El día que nos llevaron al frente

Elena Garro

Tachas 11
Tachas 11
El día que nos llevaron al frente

El día que nos llevaron al frente de la Casa de Campo era una tarde tibia y tranquila. Los soldados habían preparado bajo la rala de los árboles una mesa de tablas para obsequiarnos cerveza. Los franquistas estaban a un paso, detrás de los árboles, en una hondonada. Rondándonos había un oficial alto, moreno, de botas altas, camisola y pendiente a la cintura una pistola ametralladora. El hombre era inquietante y guapo. Nos miraba con malicia. Cerca de la mesa habían instalado una ametralladora sobre un tripié, apuntando hacia el campo franquista. Bebimos un trago de cerveza y Susana Steel, que se hallaba eufórica, contó a los soldados, que la escuchaban boquiabiertos, que ella era prima de Stalin.
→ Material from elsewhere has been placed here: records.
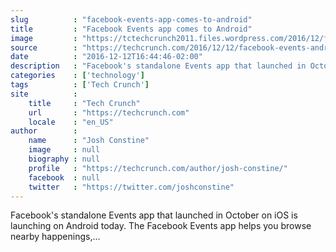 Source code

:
 ```yaml
---
slug          : "facebook-events-app-comes-to-android"
title         : "Facebook Events app comes to Android"
image         : "https://tctechcrunch2011.files.wordpress.com/2016/12/feature-graphic.png?w=764&h=400&crop=1"
source        : "https://techcrunch.com/2016/12/12/facebook-events-android/"
date          : "2016-12-12T16:44:46-02:00"
description   : "Facebook's standalone Events app that launched in October on iOS is launching on Android today. The Facebook Events app helps you browse nearby happenings,..."
categories    : ['technology']
tags          : ['Tech Crunch']
site          :
    title     : "Tech Crunch"
    url       : "https://techcrunch.com"
    locale    : "en_US"
author        :
    name      : "Josh Constine"
    image     : null
    biography : null
    profile   : "https://techcrunch.com/author/josh-constine/"
    facebook  : null
    twitter   : "https://twitter.com/joshconstine"
---
```


Facebook's standalone Events app that launched in October on iOS is launching on Android today. The Facebook Events app helps you browse nearby happenings,...
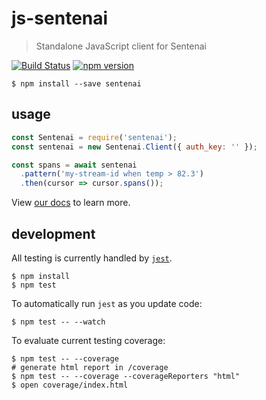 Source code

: # js-sentenai

> Standalone JavaScript client for Sentenai

[![Build Status](https://travis-ci.org/Sentenai/js-sentenai.svg?branch=master)](https://travis-ci.org/Sentenai/js-sentenai) [![npm version](https://badge.fury.io/js/sentenai.svg)](https://badge.fury.io/js/sentenai)

```shell
$ npm install --save sentenai
```

## usage

```js
const Sentenai = require('sentenai');
const sentenai = new Sentenai.Client({ auth_key: '' });

const spans = await sentenai
  .pattern('my-stream-id when temp > 82.3')
  .then(cursor => cursor.spans());
```

View [our docs](http://docs.sentenai.com/) to learn more.

## development

All testing is currently handled by [`jest`](https://facebook.github.io/jest/).

```
$ npm install
$ npm test
```

To automatically run `jest` as you update code:

```
$ npm test -- --watch
```

To evaluate current testing coverage:

```
$ npm test -- --coverage
# generate html report in /coverage
$ npm test -- --coverage --coverageReporters "html"
$ open coverage/index.html
```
—Miren, camaradas, mi nombre en inglés, Steel, quiere decir acero. El nombre del camarada Stalin, en ruso, quiere decir acero. Lo único que hizo mi familia fue traducirlo en Estados Unidos para evitarse dificultades.

La euforia de los soldados no tuvo límite.

—¡Por la camarada Stalín! —dijeron con las cervezas en alto y puestos de pie.

Los mexicanos nos quedamos silenciosos. ¡Era tal la barbaridad que había dicho Susana, que no nos quedaba otra cosa que callar! El oficial alto que nos observaba desde lejos, se acercó:

—¿Quieren tirar sobre los franquistas? —preguntó señalando la ametralladora. Todos dijeron: ¡Sí! Yo dije: ¡No! La primera en levantarse fue la camarada Stalin.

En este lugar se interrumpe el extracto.